Bioisosteres are essential alternative design options in the development of new agrochemicals, to retain or improve overall biological properties of an active ingredient, such as activity, biokinetics, and metabolic stability. However, the development of bioisosteric replacements for linking groups (not directly involved in binding to the protein target) has to date focused exclusively on their scaffolding properties, to mimic topology, and neglected the effect on the properties of the substituents directly attached to the scaffold (e.g. pKa or H-bonding potential, hybridisation). In developing new agrochemicals, these substituent features are crucial to the progress of a compound, and notably the potential to reach the relevant site of activity. This project will design, synthesise and assess new bioisosteres for ortho-substituted phenyl derivatives, for which there are currently no established replacement options. With the designed scaffolds a series of 'matched molecular pairs' will be prepared, to examine systematically the change in the physicochemical and ADME properties of the compound as a whole (logP, solubility, metabolic stability), as well as the particular changes to the key functional substituents on the scaffold, providing new insights to these materials. Advantageous scaffolds will be incorporated into known agrochemical compounds, for which 3 herbicides have been identified for this proposal. The designed bioisosteric compound will be prepared and the biological response will be investigated (from in vitro enzyme assays, to whole plant studies in the glasshouse, docking and X-ray studies, physical / metabolic stability), and compared to that of the ortho-phenyl containing compounds. These studies will provide new understanding and new design options for the development of new agrochemicals.

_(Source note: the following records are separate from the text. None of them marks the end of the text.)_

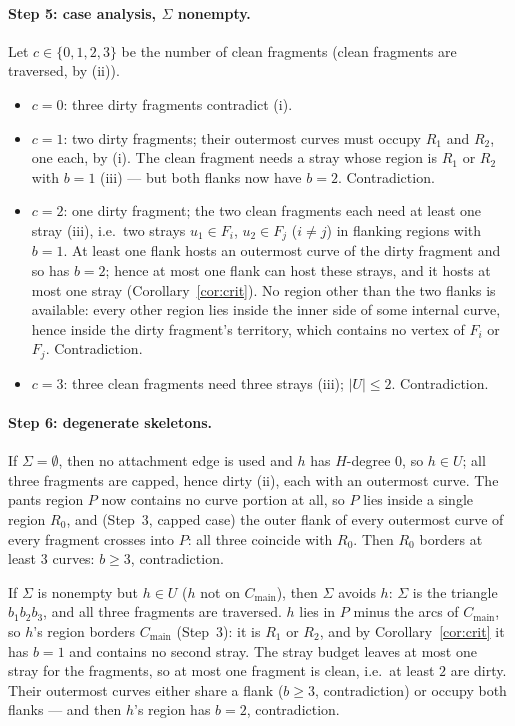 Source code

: \documentclass[11pt]{article}
\theoremstyle{remark}
\newcommand{\Cmain}{C_{\mathrm{main}}}
\begin{document}
\paragraph{Step 5: case analysis, $\Sigma$ nonempty.}
Let $c\in\{0,1,2,3\}$ be the number of clean fragments (clean fragments
are traversed, by (ii)).
\begin{itemize}
\item $c=0$: three dirty fragments contradict (i).
\item $c=1$: two dirty fragments; their outermost curves must occupy
$R_1$ and $R_2$, one each, by (i). The clean fragment needs a stray
whose region is $R_1$ or $R_2$ with $b=1$ (iii) --- but both flanks now
have $b=2$. Contradiction.
\item $c=2$: one dirty fragment; the two clean fragments each need at
least one stray (iii), i.e.\ two strays $u_1\in F_i$, $u_2\in F_j$
($i\ne j$) in flanking regions with $b=1$. At least one flank hosts an
outermost curve of the dirty fragment and so has $b=2$; hence at most
one flank can host these strays, and it hosts at most one stray
(Corollary~\ref{cor:crit}). No region other than the two flanks is
available: every other region lies inside the inner side of some
internal curve, hence inside the dirty fragment's territory, which
contains no vertex of $F_i$ or $F_j$. Contradiction.
\item $c=3$: three clean fragments need three strays (iii); $|U|\le 2$.
Contradiction.
\end{itemize}

\paragraph{Step 6: degenerate skeletons.}
If $\Sigma=\emptyset$, then no attachment edge is used and $h$ has
$H$-degree $0$, so $h\in U$; all three fragments are capped, hence dirty
(ii), each with an outermost curve. The pants region $P$ now contains no
curve portion at all, so $P$ lies inside a single region $R_0$, and
(Step~3, capped case) the outer flank of every outermost curve of every
fragment crosses into $P$: all three coincide with $R_0$. Then $R_0$
borders at least $3$ curves: $b\ge 3$, contradiction.

If $\Sigma$ is nonempty but $h\in U$ ($h$ not on $\Cmain$), then
$\Sigma$ avoids $h$: $\Sigma$ is the triangle $b_1b_2b_3$, and all three
fragments are traversed. $h$ lies in $P$ minus the arcs of $\Cmain$, so
$h$'s region borders $\Cmain$ (Step~3): it is $R_1$ or $R_2$, and by
Corollary~\ref{cor:crit} it has $b=1$ and contains no second stray. The
stray budget leaves at most one stray for the fragments, so at most one
fragment is clean, i.e.\ at least $2$ are dirty. Their outermost curves
either share a flank ($b\ge 3$, contradiction) or occupy both flanks ---
and then $h$'s region has $b=2$, contradiction.
\end{document}
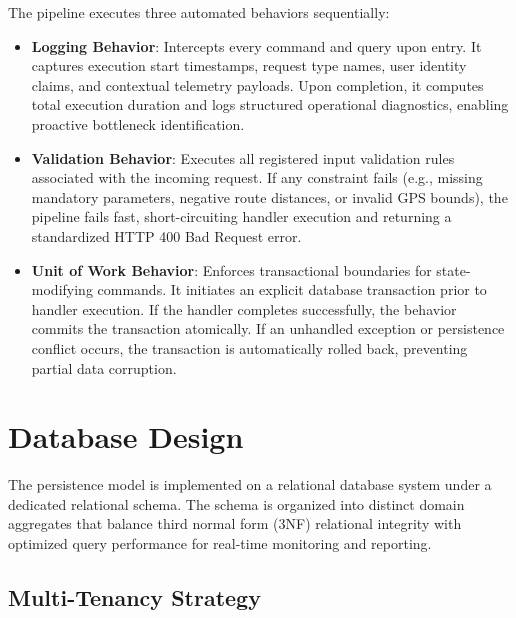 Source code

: The pipeline executes three automated behaviors sequentially:
\begin{itemize}
  \item \textbf{Logging Behavior}: Intercepts every command and query upon entry. It captures execution start timestamps, request type names, user identity claims, and contextual telemetry payloads. Upon completion, it computes total execution duration and logs structured operational diagnostics, enabling proactive bottleneck identification.
  \item \textbf{Validation Behavior}: Executes all registered input validation rules associated with the incoming request. If any constraint fails (e.g., missing mandatory parameters, negative route distances, or invalid GPS bounds), the pipeline fails fast, short-circuiting handler execution and returning a standardized HTTP 400 Bad Request error.
  \item \textbf{Unit of Work Behavior}: Enforces transactional boundaries for state-modifying commands. It initiates an explicit database transaction prior to handler execution. If the handler completes successfully, the behavior commits the transaction atomically. If an unhandled exception or persistence conflict occurs, the transaction is automatically rolled back, preventing partial data corruption.
\end{itemize}

\section{Database Design}
\label{sec:database_design}

The persistence model is implemented on a relational database system under a dedicated relational schema. The schema is organized into distinct domain aggregates that balance third normal form (3NF) relational integrity with optimized query performance for real-time monitoring and reporting.

\subsection{Multi-Tenancy Strategy}
\label{sec:multitenancy}

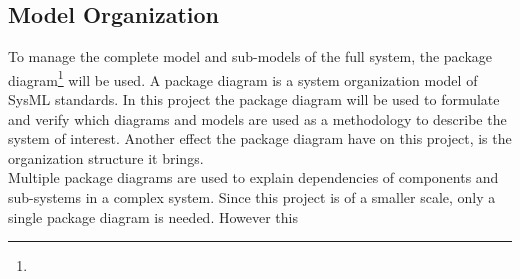 \subsection{Model Organization}
To manage the complete model and sub-models of the full system, the package diagram\footnote{} will be used. A package diagram is a system organization model of SysML standards. In this project the package diagram will be used to formulate and verify which diagrams and models are used as a methodology to describe the system of interest. Another effect the package diagram have on this project, is the organization structure it brings.\\

Multiple package diagrams are used to explain dependencies of components and sub-systems in a complex system. Since this project is of a smaller scale, only a single package diagram is needed. However this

Addressing UK skills demand: The most important impact of the CDT will be to train a new generation of Chemical Biology PhD graduates (~80) to be future leaders of enterprise, molecular technology innovation and translation for academia and industry. They will be able to embrace the life science's industrialisation thereby filling a vital skills gap in UK industry. These students will be able to bridge the divide between academia/industry and development/application across the physical/mathematical sciences and life sciences, as well as the human-machine interfaces. The technology programme of the CDT will empower our students as serial inventors, not reliant on commercial solutions.

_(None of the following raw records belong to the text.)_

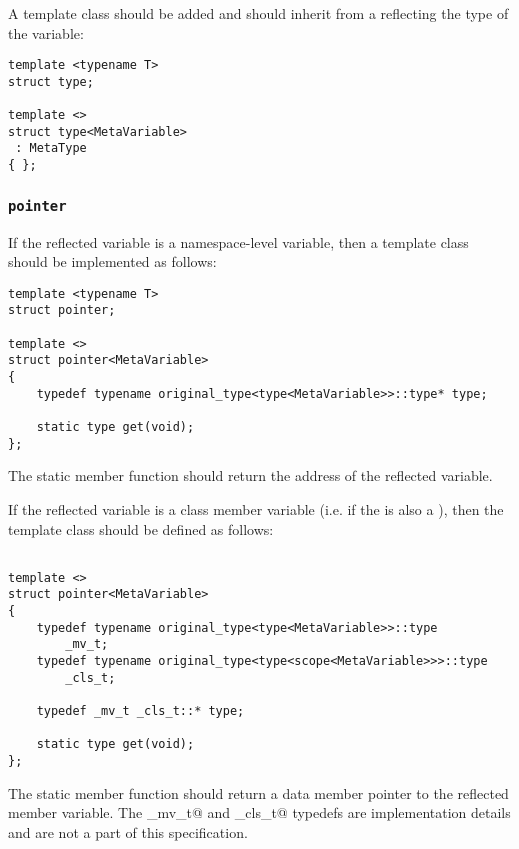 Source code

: A template class \verb@type@ should be added and should inherit
from a  reflecting the type of the variable:

\begin{verbatim}
template <typename T>
struct type;

template <>
struct type<MetaVariable>
 : MetaType
{ };
\end{verbatim}

\subsubsection{\texttt{pointer}}

If the reflected variable is a namespace-level variable, then a template
class \verb@pointer@ should be implemented as follows:

\begin{verbatim}
template <typename T>
struct pointer;

template <>
struct pointer<MetaVariable>
{
	typedef typename original_type<type<MetaVariable>>::type* type;

	static type get(void);
};
\end{verbatim}

The static member function \verb@get@ should return the address of the reflected variable.

If the reflected variable is a class member variable (i.e. if the 
is also a ), then the \verb@pointer@ template class should be
defined as follows:

\begin{verbatim}

template <>
struct pointer<MetaVariable>
{
	typedef typename original_type<type<MetaVariable>>::type
		_mv_t;
	typedef typename original_type<type<scope<MetaVariable>>>::type
		_cls_t;

	typedef _mv_t _cls_t::* type;

	static type get(void);
};

\end{verbatim}

The static member function \verb@get@ should return a data member pointer to
the reflected member variable. The \verb@_mv_t@ and \verb@_cls_t@ typedefs
are implementation details and are not a part of this specification.
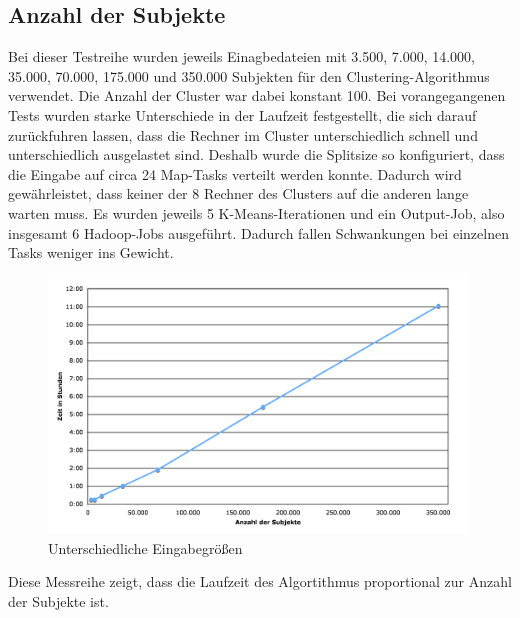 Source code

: \documentclass[a4paper]{llncs}
\begin{document}
\subsection{Anzahl der Subjekte}
Bei dieser Testreihe wurden jeweils Einagbedateien mit 3.500, 7.000, 14.000, 35.000, 70.000, 175.000 und 350.000 Subjekten für den Clustering-Algorithmus verwendet.
Die Anzahl der Cluster war dabei konstant 100.
Bei vorangegangenen Tests wurden starke Unterschiede in der Laufzeit festgestellt, die sich darauf zurückfuhren lassen, dass die Rechner im Cluster unterschiedlich schnell und unterschiedlich ausgelastet sind. Deshalb wurde die Splitsize so konfiguriert, dass die Eingabe auf circa 24 Map-Tasks verteilt werden konnte. Dadurch wird gewährleistet, dass keiner der 8 Rechner des Clusters auf die anderen lange warten muss.
Es wurden jeweils 5 K-Means-Iterationen und ein Output-Job, also insgesamt 6 Hadoop-Jobs ausgeführt. Dadurch fallen Schwankungen bei einzelnen Tasks weniger ins Gewicht.
\begin{figure}[!ht]
\centering
\includegraphics[width=0.99\textwidth]{charts/subjects.png}
\caption{Unterschiedliche Eingabegrößen}
\label{fig:subjects}
\end{figure}
Diese Messreihe zeigt, dass die Laufzeit des Algortithmus proportional zur Anzahl der Subjekte ist.
\end{document}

CDT Network-Communication & Engagement: The CDT will shape the landscape by bringing together >160 research groups with leading players from industry, government, tech accelerators, SMEs and CDT affiliates. The CDT is pioneering new collaboration models, from co-located prototyping warehouses through to hackathons-these will redefine industry-academic collaborations and drive technology transfer.
UK plc: The technologies generated by the CDT will produce IP with potential for direct commercial exploitation and will also provide valuable information for healthcare and industry. They will redefine the state of the art with respect to the ability to make, measure, model and manipulate molecular interactions in biological systems across multiple length scales. Coupled with industry 4.0 approaches this will reduce the massive, spiralling cost of product development pipelines. These advances will help establish the molecular engineering rules underlying challenging scientific problems in the life sciences that are currently intractable. The technology advances and the corresponding insight in biology generated will be exploitable in industrial and medical applications, resulting in enhanced capabilities for end-users in biological research, biomarker discovery, diagnostics and drug discovery.

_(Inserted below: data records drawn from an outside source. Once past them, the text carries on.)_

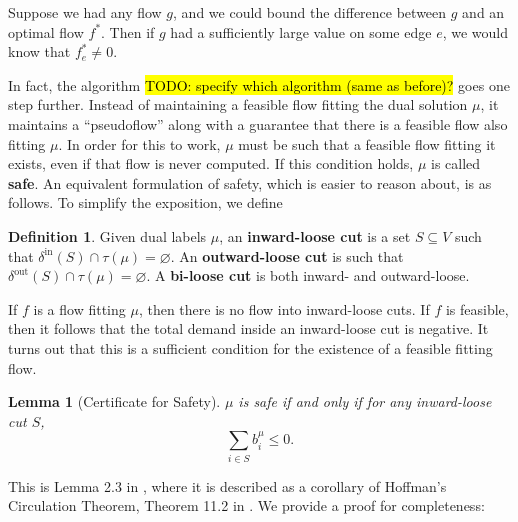 \documentclass[11pt]{article}
\newtheorem{lemma}[theorem]{Lemma}
\theoremstyle{definition}
\newtheorem{definition}{Definition}[section]
\theoremstyle{definition}
\newcommand{\biu}{b_{i}^{\mu}}
\newcommand{\din}{\delta^{\text{in}}}
\newcommand{\dout}{\delta^{\text{out}}}
\newcommand{\todo}[1]{\hl{TODO: #1}}
\begin{document}
	Suppose we had any flow $g$, and we could bound the difference between $g$ and an optimal
	flow $f^*$. Then if $g$ had a sufficiently large value on some edge $e$, we would know that
	$f^*_e \neq 0$.
	
	In fact, the algorithm \todo{specify which algorithm (same as before)?} goes one step further. Instead of maintaining a feasible flow
	fitting the dual solution $\mu$, it maintains a ``pseudoflow'' along with a guarantee
	that there is a feasible flow also fitting $\mu$. In order for this to work, $\mu$
	must be such that a feasible flow fitting it exists, even if that flow is never
	computed. If this condition holds, $\mu$ is called \textbf{safe}. An equivalent
	formulation of safety, which is easier to reason about, is as follows. To simplify
	the exposition, we define 
	\begin{definition}
		Given dual labels $\mu$, an \textbf{inward-loose cut} is a set $S \subseteq V$ such that
		$\din(S) \cap \tau(\mu) = \varnothing$. An \textbf{outward-loose cut}
		is such that $\dout(S) \cap \tau(\mu) = \varnothing$. A \textbf{bi-loose cut}
		is both inward- and outward-loose.
	\end{definition}
	If $f$ is a flow fitting $\mu$, then there is no flow into inward-loose cuts.
	If $f$ is feasible, then it follows that the total demand inside an inward-loose
	cut is negative. It turns out that this is a sufficient condition for the existence
	of a feasible fitting flow.
	\begin{lemma}[Certificate for Safety] \label{lem.safety}
	$\mu$ is safe if and only if for any inward-loose cut $S$,
	\[ \sum_{i \in S} \biu \leq 0. \]
	\end{lemma}
	This is Lemma 2.3 in \cite{Olver2017}, where it is described as a corollary of Hoffman's Circulation
	Theorem, Theorem 11.2 in \cite{Schrijver2002}. We provide a proof for completeness:
\end{document}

These advances will make a significant contribution to innovation in UK industry, with a 5-10 year timeframe for commercial realisation. e.g. These tools will facilitate the identification of illness in its early stages, minimising permanent damage (10 yrs) and reducing associated healthcare costs. In the context of drug discovery, the ability to fuse the power of AI with molecular technologies that provide insight into the molecular mechanisms of disease, target and biomarker validation and testing for side effects of candidates will radically transform productivity (5-10 yrs). Developments in automation and rapid prototyping will reduce the barrier to entry for new start-ups and turn biology into an information technology driven by data, computation and high-throughput robotics. Technologies such as integrated single cell analysis and label free molecular tracking will be exploitable for clinical diagnostics and drug discovery on shorter time scales (ca.3-5 yrs).
Entrepreneurship & Exploitation: Embedded within the CDT, the DISRUPT tech-accelerator programme will drive and support the creation of a new wave of student-led spin-out vehicles based on student-owned IP.
Wider Community: The outreach, responsible research and communication skill-set of our graduates will strengthen end-user engagement outside their PhD research fields and with the general public. Many technologies developed in the CDT will address societal challenges, and thus will generate significant public interest. Through new initiatives such as the Makerspace the CDT will spearhead new citizen science approaches where the public engage directly in CDT led research by taking part in e.g hackathons. Students will also engage with a wide spectrum of stakeholders, including policy makers, regulatory bodies and end-users. e.g. the Molecular Quarter will ensure the CDT can promote new regulatory frameworks that will promote quick customer and patient access to CDT led breakthroughs.